News

Mardi 16 février, la Cour de cassation a décidé de valider le non-lieu défénitif, dans l’affaire Ali Ziri, un retraité algérien de 69 ans, assassiné le 9 juin 2009 suite à l’usage de la technique interdite du « pliage » lors d’un contrôle policier à Argenteuil (Val-d’Oise).

Le non-lieu est incompréhensible, dans la mesure où la Cour de Rennes n’a pas répondu aux questions soulevées par la Cour de cassation qui estimait que la chambre de l’instruction n’avait pas « légalement motivé sa décision », et avait donc ordonné que l’affaire « soit à nouveau jugée, conformément à la loi » déclare dans son communiqué le Collectif Vérité et Justice pour Ali Ziri.

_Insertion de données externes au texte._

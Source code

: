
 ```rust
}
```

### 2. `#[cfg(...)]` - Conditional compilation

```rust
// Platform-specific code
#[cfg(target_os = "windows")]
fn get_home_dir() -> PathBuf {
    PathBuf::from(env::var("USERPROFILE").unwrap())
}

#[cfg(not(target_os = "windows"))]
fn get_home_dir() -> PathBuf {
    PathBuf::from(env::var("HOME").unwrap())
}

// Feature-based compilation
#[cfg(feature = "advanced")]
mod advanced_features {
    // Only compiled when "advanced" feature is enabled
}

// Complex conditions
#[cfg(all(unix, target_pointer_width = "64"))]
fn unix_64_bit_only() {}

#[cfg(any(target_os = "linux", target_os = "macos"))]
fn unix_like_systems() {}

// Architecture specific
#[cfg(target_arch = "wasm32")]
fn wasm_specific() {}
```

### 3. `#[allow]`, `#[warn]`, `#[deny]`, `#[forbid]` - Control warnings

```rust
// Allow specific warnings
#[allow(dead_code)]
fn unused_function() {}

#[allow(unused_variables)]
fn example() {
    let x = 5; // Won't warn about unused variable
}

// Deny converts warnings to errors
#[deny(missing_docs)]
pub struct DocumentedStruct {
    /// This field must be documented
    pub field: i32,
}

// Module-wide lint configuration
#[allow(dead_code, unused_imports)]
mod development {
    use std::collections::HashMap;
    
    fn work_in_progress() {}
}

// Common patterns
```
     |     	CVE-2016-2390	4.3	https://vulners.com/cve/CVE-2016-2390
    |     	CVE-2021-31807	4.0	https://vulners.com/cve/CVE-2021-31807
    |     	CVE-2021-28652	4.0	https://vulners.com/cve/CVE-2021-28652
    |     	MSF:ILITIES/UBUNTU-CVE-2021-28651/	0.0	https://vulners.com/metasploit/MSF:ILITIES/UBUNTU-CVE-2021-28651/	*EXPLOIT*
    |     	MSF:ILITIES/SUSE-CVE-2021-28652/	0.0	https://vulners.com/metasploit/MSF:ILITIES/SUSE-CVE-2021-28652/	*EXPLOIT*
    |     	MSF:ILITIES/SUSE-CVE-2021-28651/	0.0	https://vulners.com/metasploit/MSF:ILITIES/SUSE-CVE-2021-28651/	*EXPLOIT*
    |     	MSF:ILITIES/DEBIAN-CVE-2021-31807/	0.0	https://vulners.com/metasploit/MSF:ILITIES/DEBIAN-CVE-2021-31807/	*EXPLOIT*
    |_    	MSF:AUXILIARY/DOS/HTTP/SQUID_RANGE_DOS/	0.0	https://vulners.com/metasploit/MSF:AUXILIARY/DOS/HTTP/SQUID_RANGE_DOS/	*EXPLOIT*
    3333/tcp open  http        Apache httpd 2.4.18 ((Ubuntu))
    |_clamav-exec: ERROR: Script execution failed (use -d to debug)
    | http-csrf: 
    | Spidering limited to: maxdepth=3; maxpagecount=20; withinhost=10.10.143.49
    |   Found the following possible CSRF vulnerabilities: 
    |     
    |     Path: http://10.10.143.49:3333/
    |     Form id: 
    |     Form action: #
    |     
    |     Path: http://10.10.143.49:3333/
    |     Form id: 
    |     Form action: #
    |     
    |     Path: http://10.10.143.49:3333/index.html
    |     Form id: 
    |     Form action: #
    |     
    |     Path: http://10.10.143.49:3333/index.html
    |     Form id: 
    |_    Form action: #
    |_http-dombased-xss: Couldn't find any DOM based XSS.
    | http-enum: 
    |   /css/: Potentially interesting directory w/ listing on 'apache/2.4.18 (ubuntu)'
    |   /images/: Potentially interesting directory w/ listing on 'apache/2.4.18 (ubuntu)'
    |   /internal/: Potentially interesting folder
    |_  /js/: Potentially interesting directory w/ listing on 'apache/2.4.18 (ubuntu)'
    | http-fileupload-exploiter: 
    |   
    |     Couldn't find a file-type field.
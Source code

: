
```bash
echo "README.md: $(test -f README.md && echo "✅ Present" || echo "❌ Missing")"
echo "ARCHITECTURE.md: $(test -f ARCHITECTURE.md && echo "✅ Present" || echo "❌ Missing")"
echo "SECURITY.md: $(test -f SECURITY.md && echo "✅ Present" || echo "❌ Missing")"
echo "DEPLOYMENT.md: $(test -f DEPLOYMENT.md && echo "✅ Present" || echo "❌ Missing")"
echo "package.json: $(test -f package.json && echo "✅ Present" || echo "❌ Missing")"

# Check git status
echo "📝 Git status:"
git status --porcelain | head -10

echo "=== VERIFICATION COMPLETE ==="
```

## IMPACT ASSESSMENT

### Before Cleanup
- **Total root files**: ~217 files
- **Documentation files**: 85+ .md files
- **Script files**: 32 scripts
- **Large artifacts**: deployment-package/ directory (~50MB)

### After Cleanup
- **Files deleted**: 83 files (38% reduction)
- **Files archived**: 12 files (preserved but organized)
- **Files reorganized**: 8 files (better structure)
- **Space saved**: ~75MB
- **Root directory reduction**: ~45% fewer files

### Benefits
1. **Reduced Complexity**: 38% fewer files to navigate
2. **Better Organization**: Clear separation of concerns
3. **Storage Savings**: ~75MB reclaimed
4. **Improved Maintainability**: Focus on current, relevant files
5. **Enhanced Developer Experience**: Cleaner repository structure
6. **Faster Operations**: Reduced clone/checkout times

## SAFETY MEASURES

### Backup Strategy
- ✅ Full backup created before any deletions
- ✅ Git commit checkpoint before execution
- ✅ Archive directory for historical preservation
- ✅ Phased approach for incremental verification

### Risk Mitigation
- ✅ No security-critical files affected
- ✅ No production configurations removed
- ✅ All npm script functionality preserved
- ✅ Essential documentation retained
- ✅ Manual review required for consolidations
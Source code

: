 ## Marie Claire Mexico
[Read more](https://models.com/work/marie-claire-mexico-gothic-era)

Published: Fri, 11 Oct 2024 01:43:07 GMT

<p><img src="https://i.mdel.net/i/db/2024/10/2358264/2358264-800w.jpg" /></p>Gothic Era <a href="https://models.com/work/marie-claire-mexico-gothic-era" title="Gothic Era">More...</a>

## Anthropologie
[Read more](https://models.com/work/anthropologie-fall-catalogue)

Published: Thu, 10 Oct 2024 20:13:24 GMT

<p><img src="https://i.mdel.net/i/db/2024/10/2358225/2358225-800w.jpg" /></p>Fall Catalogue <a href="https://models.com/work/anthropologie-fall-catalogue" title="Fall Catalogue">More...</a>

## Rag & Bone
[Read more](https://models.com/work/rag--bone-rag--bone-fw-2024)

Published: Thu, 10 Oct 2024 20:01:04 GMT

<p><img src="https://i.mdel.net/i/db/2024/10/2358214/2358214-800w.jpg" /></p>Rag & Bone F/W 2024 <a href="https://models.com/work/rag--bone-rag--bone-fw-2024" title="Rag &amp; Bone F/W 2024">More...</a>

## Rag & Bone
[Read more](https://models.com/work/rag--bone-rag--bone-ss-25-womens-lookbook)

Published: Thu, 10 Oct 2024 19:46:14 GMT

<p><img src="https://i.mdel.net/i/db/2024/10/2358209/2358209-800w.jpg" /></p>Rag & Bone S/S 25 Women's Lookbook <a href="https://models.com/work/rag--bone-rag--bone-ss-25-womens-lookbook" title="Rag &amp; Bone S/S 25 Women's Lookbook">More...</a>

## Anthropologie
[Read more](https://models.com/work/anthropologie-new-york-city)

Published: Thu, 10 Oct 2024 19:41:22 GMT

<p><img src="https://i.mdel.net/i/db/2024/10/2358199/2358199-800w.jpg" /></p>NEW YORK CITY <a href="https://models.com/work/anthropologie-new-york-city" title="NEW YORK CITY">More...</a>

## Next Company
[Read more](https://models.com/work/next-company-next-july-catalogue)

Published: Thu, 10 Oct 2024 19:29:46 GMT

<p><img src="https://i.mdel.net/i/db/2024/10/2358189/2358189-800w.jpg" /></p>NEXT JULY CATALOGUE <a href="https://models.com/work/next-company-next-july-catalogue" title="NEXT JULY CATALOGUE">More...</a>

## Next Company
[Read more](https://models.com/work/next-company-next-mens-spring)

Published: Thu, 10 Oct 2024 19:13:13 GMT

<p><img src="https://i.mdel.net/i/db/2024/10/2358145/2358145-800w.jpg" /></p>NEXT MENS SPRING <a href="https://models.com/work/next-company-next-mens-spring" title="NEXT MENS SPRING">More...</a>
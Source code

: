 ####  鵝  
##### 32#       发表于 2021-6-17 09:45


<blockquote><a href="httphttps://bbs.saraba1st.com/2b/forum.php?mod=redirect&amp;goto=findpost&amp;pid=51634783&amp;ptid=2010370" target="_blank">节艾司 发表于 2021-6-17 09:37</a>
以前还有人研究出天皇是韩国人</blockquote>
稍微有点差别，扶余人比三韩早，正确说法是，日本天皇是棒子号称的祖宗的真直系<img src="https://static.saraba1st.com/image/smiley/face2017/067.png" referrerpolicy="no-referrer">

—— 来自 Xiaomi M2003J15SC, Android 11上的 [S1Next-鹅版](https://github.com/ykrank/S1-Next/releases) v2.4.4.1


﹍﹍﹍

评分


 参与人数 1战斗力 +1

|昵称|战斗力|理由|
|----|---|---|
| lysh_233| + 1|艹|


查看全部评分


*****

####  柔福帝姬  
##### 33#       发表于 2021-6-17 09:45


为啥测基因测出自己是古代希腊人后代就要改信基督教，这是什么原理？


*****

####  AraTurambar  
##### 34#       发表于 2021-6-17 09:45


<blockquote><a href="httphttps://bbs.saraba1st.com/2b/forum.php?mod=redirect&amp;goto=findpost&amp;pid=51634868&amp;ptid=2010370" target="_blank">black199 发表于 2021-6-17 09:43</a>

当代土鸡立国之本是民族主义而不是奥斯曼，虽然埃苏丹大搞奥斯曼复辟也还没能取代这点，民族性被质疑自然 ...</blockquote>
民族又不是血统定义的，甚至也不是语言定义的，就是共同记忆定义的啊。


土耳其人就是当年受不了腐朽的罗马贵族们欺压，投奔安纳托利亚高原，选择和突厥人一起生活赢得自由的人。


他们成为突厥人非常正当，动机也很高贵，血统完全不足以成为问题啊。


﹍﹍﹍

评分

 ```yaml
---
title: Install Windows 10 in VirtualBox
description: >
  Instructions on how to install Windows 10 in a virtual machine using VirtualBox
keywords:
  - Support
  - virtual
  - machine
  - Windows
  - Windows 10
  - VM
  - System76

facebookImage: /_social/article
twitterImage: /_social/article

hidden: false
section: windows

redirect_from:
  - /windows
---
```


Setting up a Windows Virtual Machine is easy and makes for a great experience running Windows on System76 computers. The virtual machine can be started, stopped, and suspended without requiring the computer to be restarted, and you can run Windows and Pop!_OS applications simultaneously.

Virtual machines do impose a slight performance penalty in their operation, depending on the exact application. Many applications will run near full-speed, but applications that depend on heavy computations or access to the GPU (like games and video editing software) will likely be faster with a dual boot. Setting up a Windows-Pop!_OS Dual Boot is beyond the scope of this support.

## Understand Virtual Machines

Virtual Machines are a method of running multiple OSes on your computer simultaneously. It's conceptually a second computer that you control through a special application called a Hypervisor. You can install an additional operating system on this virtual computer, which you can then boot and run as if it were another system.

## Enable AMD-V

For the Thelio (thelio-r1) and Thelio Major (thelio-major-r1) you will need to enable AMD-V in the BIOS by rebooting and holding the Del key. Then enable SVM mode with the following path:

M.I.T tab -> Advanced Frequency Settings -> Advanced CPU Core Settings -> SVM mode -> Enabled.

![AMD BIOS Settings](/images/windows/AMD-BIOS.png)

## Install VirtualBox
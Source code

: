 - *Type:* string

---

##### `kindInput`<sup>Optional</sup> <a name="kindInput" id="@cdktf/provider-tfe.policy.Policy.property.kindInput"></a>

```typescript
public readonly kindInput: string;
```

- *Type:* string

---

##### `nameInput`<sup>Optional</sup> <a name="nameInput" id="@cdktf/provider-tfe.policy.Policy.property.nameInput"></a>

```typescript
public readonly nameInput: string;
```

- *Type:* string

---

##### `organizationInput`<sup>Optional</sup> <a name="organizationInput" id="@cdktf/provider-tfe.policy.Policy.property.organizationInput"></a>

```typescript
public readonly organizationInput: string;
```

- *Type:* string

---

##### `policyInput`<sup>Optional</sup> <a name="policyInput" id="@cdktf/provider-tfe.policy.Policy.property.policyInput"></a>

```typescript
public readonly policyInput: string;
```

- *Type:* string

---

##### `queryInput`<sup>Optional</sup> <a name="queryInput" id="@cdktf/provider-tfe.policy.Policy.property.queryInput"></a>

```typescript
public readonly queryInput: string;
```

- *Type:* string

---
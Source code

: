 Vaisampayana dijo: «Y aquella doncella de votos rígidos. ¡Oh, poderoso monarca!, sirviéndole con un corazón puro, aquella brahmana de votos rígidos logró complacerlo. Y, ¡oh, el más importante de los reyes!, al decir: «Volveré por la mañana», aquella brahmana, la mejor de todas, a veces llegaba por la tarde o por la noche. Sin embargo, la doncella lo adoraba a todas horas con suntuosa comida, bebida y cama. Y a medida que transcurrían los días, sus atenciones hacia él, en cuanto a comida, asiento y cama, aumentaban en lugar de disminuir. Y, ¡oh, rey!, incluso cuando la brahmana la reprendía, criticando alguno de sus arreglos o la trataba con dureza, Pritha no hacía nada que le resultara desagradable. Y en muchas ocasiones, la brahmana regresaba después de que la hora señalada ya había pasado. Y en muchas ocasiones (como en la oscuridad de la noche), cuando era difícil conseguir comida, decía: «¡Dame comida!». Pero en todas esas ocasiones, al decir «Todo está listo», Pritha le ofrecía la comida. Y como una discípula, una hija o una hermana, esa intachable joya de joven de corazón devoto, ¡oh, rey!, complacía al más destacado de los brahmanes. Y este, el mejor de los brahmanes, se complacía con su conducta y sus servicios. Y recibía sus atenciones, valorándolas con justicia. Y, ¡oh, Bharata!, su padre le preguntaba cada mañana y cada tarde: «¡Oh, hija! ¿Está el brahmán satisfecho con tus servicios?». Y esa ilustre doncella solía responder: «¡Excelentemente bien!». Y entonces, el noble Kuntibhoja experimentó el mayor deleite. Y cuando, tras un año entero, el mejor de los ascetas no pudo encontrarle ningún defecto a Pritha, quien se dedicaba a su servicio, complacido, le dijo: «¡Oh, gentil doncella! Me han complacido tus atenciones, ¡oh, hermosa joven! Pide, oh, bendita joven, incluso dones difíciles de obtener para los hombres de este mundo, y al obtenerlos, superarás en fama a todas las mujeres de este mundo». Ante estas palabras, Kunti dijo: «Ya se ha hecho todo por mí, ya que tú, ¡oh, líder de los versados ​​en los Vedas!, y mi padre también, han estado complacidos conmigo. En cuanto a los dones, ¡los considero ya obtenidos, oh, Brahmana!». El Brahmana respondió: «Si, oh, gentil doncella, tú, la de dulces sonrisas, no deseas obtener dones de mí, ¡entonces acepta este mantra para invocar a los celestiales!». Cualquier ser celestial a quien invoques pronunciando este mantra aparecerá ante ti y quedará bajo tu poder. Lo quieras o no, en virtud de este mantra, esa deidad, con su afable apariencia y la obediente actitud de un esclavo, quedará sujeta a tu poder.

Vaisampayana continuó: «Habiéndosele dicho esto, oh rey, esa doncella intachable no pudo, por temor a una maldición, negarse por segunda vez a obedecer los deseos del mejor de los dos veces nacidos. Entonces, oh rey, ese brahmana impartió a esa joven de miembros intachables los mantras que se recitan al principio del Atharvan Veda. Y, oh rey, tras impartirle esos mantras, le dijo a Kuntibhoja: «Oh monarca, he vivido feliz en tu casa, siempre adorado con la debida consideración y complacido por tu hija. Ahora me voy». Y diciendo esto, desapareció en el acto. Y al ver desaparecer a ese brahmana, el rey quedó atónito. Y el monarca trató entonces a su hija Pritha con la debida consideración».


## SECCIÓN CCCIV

Ni les recommandations, ni le dépaysement à Rennes n’avaient empêché la nouvelle chambre de l’instruction de faire fi des recommandations de la Cour de cassation. La Cour d’appel de Rennes s’était opposée au parquet en confirmant l’ordonnance du non-lieu rendu en 2012 par le juge Jean-Marc Heller.

En France, pays des droits de l’Homme, nous avons une justice à deux vitesses. Ainsi, dans le procès des salariés de Goodyear, huit travailleurs ont écopé de 24 mois de prison, dont 9 ferme, et 5 ans de mise à l’épreuve, alors que les 2 cadres séquestrés avaient retiré leur plainte. D’un côté, on acquitte après un meurtre, de l’autre on condamne à la prison des syndicalistes qui défendaient leur emploi.

Lorsqu’on est un simple citoyen, de surcroît d’origine maghrébine, on reste en dessous de la loi, au point que la justice ignore vos droits.

Le Collectif Vérité et Justice pour Ali Ziri annonce qu’il reste mobilisé pour que Vérité et Justice soient faites pour Monsieur Ali Ziri, ce chibani mort aux mains de la police en juin 2009, et solidaires du combat des familles de toutes les autres victimes et des collectifs qui les soutiennent.